Now personally, like my dad – I fancy it (hair) au naturel, or in braids, but the first rule about a black woman’s hair is you don’t talk about a black woman’s hair, And the second rule is you don’t ever touch a black woman’s hair without getting written permission first. And that includes after sex, marriage or death, for that matter. Of course, this courtesy is not reciprocated.

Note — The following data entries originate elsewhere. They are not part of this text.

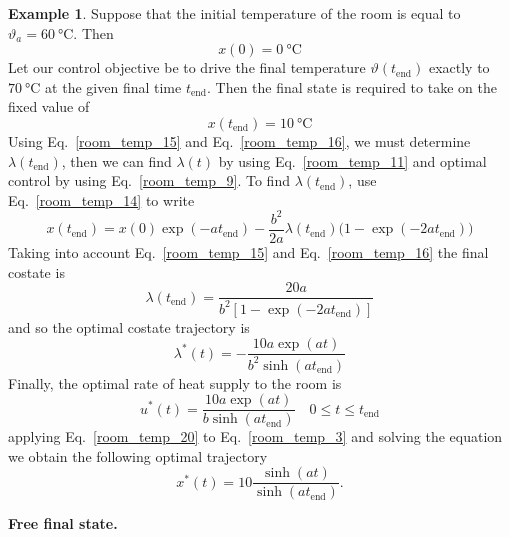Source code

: \documentclass[11pt,a4paper,oneside]{book}
\numberwithin{equation}{section}
\theoremstyle{it}
\theoremstyle{definition}
\newtheorem{example}{Example}[chapter]
\begin{document}
\begin{example}
	Suppose that the initial temperature of the room is equal to 
	$\vartheta_a=\SI{60}{\celsius}$. Then
	\begin{equation}\label{room_temp_15}
		x(0)=\SI{0}{\celsius}
	\end{equation}
	Let our control objective be to drive the final temperature 
	$\vartheta(t_\text{end})$ 
	exactly to $\SI{70}{\celsius}$ at the given final time $t_\text{end}$. Then 
	the final 
	state is required to take on the fixed value of 
	\begin{equation}\label{room_temp_16}
		x(t_\text{end})=\SI{10}{\celsius}
	\end{equation}
	Using Eq.~\eqref{room_temp_15} and Eq.~\eqref{room_temp_16}, we must 
	determine $\lambda(t_\text{end})$, then we can find $\lambda(t)$ by using 
	Eq.~\eqref{room_temp_11} and optimal control by using 
	Eq.~\eqref{room_temp_9}. To find $\lambda(t_\text{end})$, use 
	Eq.~\eqref{room_temp_14} 
	to write
	\begin{equation}\label{room_temp_17}
		x(t_\text{end})=x(0)\exp(-at_\text{end})-\frac{b^2}{2a} 
		\lambda(t_\text{end})\Big(1-\exp(-2at_\text{end})\Big)
	\end{equation}
	Taking into account Eq.~\eqref{room_temp_15} and Eq.~\eqref{room_temp_16} 
	the final costate is 
	\begin{equation}\label{room_temp_18}
		\lambda(t_\text{end}) = \frac{20a}{b^2[1-\exp(-2at_\text{end})]}
	\end{equation}
	and so the optimal costate trajectory is
	\begin{equation}\label{room_temp_19}
		\lambda^*(t) = -\frac{10a\exp(at)}{b^2\sinh(at_\text{end})}
	\end{equation}
	Finally, the optimal rate of heat supply to the room is
	\begin{equation}\label{room_temp_20}
		u^*(t) = \frac{10a\exp(at)}{b\sinh(at_\text{end})}\quad 0 \le t \le t_\text{end}
	\end{equation}
	applying Eq.~\eqref{room_temp_20} to Eq.~\eqref{room_temp_3} and solving 
	the equation we obtain the following optimal trajectory
	\begin{equation}\label{room_temp_21}
		x^*(t) = 10\frac{\sinh(at)}{\sinh(at_\text{end})}.
	\end{equation}
	
	\noindent\textbf{Free final state.}
	

\end{example}
\end{document}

‘You need a haircut’ said Mum. And by haircut she meant of course, shaved short enough for me to get a suntan.
And another one
The TV was still off, and my mum hadn’t spoken to anyone on the phone for over three hours – it was beginning to get a little bit Fringe. When I finished, I stepped out to find them sitting side by side on the sofa, holding hands. I asked if they wanted more tea but they said no, and gave me strange, identical, slightly distant smiles. I realised with a start that they were dying for me to leave so that they could go to bed. I quickly grabbed my coat, kissed my mum goodbye and practically ran out of the house
The investigation leads both Peter and his mentor/captain, Nightingale throughout London and beyond. Nightingale is still recovering from the injuries he received in book 1 and Peter is left to protect both himself and others even though he is only recently started to learn magic. Through this part of the investigation we get a better understanding of the Folly, how it works and Nightgale’s past. The scenes between both these characters and the housemaid Molly are both humorous and touching such as
For a terrifying moment I thought he was going to hug me, but fortunately, we both remembered we were English just in time. Still it was a close call.
We also get to meet a number of new characters including Peter’s new girlfriend and a few return from book one, including Tyburn, the daughter of Mama Thames who has a prodigious dislike of Peter after a run-in during book 1. Lesley also features and there is a big surprise at the end of the novel involving her.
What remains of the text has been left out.